The equitable tolling principles of the forum state control in § 1983 cases. King-White v. Humble Indep. Sch. Dist., 803 F.3d 754, 764 (5th Cir. 2015). Under Texas law, equitable tolling is a sparingly invoked doctrine, to be used only in cases where the plaintiff has excusable ignorance of the limitations period and has shown diligence in pursuing his rights. Montgomery v. Hale, 648 Fed.Appx. 444, 444 (5th Cir. 2016) (citing Hand v. Stevens Transp., Inc. Emp. Benefit Plan, 83 S.W.3d 286, 293 (Tex. App. 2002)); see also Crostley v. Lamar Cnty., Tex., 717 F.3d 410, 421 (5th Cir. 2013) (equitable tolling requires a showing that the litigant has been pursuing his rights diligently but some extraordinary circumstance stood in his way and prevented timely filing); Granger v. Aaron's, Inc., 636 F.3d 708, 712 (5th Cir. 2011) (“Equitable tolling is to be applied ‘sparingly.'”); Buchanan v. Sala, No. 6:22-cv-00353-JDK, 2022 WL 18283194, at *2 (E.D. Tex. Nov. 17, 2022), report and recommendation adopted, No. 6:22-cv-353-JDK-JDL, 2023 WL 186865 (E.D. Tex. Jan. 12, 2023). Litigants may not use the doctrine of equitable tolling “‘to avoid the consequences of their own negligence.'” Vega v. Town of Flower Mound, Tex., 737 Fed.Appx. 683, 685 (5th Cir. 2018).
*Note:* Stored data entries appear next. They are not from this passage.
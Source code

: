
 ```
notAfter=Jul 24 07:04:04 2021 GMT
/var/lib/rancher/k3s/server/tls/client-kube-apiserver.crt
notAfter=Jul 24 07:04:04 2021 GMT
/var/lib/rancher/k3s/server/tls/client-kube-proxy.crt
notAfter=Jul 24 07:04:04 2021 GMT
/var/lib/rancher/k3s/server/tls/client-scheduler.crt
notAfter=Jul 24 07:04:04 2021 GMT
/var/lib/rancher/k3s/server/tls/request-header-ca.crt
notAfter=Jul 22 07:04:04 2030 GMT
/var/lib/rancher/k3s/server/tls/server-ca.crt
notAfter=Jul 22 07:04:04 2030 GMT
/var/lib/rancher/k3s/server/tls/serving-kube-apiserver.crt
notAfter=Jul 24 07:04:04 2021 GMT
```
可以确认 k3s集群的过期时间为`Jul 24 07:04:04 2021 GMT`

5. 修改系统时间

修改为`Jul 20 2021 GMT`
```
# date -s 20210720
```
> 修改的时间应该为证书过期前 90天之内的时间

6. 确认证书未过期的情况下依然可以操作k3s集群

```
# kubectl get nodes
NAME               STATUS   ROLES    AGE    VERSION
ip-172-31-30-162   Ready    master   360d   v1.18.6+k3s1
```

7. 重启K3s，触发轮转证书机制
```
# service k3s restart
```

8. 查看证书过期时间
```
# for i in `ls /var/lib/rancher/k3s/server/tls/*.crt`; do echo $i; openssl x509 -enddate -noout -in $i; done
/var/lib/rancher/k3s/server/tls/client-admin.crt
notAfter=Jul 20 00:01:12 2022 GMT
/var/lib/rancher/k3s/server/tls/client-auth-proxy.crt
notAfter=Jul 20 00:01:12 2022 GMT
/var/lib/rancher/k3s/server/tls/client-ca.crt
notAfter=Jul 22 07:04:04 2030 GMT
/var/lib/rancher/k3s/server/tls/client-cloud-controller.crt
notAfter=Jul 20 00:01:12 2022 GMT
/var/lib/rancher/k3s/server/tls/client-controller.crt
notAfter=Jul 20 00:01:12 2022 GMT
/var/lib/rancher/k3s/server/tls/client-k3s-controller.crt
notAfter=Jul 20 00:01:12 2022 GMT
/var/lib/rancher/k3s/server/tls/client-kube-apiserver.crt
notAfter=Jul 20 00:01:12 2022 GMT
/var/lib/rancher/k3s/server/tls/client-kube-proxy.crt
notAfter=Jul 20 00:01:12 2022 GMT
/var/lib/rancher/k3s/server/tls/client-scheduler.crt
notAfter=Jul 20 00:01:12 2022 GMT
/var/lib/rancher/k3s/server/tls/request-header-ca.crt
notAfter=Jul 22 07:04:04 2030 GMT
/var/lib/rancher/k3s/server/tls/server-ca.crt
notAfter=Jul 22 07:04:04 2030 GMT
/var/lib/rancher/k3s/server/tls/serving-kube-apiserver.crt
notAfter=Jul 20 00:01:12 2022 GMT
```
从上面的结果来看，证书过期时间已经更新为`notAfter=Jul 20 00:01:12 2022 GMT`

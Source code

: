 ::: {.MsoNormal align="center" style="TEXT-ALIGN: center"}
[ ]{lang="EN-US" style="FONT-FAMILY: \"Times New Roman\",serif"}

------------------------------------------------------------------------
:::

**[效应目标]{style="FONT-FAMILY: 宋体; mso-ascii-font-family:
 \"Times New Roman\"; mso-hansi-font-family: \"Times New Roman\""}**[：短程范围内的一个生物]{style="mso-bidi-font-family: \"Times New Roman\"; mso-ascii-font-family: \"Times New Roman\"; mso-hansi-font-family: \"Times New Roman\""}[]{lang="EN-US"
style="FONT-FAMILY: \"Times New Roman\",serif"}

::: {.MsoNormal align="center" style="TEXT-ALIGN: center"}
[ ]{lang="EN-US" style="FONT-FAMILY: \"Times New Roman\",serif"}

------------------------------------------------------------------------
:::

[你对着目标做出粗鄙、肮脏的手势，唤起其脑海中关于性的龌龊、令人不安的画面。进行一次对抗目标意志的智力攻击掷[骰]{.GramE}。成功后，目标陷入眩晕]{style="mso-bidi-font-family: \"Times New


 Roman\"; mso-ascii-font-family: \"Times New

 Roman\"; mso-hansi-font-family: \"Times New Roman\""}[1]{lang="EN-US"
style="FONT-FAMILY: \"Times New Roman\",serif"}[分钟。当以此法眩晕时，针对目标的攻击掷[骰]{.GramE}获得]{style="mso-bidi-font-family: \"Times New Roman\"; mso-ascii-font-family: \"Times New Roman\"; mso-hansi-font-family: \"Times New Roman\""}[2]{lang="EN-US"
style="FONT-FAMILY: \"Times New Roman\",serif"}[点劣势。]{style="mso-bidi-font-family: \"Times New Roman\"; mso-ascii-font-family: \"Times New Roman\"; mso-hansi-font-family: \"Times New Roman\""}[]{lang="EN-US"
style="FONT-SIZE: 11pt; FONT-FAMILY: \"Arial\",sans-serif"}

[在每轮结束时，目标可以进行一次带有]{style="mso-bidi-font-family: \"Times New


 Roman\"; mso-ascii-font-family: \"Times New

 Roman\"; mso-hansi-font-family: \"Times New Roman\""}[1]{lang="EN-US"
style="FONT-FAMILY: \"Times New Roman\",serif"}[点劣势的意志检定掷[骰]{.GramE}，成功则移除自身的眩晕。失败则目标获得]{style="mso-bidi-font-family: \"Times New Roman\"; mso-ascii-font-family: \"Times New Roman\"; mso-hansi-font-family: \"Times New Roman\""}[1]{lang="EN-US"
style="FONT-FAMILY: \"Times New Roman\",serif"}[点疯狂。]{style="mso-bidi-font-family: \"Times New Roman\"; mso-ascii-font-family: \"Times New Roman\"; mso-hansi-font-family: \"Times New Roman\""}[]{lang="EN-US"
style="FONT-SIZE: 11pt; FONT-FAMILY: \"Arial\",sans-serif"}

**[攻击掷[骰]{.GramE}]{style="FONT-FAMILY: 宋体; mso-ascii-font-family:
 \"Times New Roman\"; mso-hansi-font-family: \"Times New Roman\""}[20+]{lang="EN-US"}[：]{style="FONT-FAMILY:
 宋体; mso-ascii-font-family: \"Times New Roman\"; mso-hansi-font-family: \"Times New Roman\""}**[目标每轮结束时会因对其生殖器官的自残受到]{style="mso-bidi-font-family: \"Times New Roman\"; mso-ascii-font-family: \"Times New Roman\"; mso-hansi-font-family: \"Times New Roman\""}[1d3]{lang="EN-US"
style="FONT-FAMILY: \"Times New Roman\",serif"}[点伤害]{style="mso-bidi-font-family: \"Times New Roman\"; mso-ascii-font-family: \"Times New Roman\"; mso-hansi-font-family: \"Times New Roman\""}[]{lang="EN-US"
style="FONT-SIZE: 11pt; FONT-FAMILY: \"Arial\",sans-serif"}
Plaintiff's allegations regarding lack of access to the prison law library, denial of access to legal materials, and/or lack of legal counsel, to the extent alleged in support of tolling, fail to establish extraordinary circumstances worthy of equitable tolling, and analogous contentions have been deemed insufficient by the Fifth Circuit. See Boswell v. Claiborne Par. Det. Ctr., 629 Fed.Appx. 580, 582 (5th Cir. 2015) (“Boswell's contentions that he is entitled to equitable tolling of the limitations period because he ‘had no knowledge of the civil law,' was given incorrect legal advice by a ‘prison inmate counsel,' and lacked access to the prison law library while in administrative segregation are unavailing.”); Felder v. Johnson, 204 F.3d 168, 171-72 (5th Cir. 2000) (holding that ignorance of the law, temporary denial of access to legal materials, lack of knowledge of filing deadlines, and inadequacies of a prison law library are insufficient to warrant equitable tolling in the AEDPA context). And while Plaintiff contends that Defendants prevented him from filing his claims while at the Detention Center, Plaintiff avers that he has been in the custody of the TDCJ (and not the Detention Center) since August 2018 (Dkt. #1, p. 6; Dkt. #50, p. 1), leaving by Plaintiff's own admission a gap of approximately one year and ten months before filing this lawsuit after arriving at the TDCJ and/or the cessation of Defendants' alleged interference. Plaintiff has provided no explanation for the twenty-two-month delay in filing his lawsuit after his transfer from the Detention Center to TDCJ custody. Plaintiff, who bears the burden, does not explain why such gap does not preclude a finding of reasonable diligence. See Crostley, 717 F.3d at 421 (equitable tolling requires a showing that the litigant has been pursuing his rights diligently, but some extraordinary circumstance stood in his way and prevented timely filing). Plaintiff's allegations do not demonstrate that limitations should be tolled. Because Plaintiff has not shown he is entitled to equitable tolling, any claim based on events occurring before June 11, 2018, is time-barred and should be dismissed.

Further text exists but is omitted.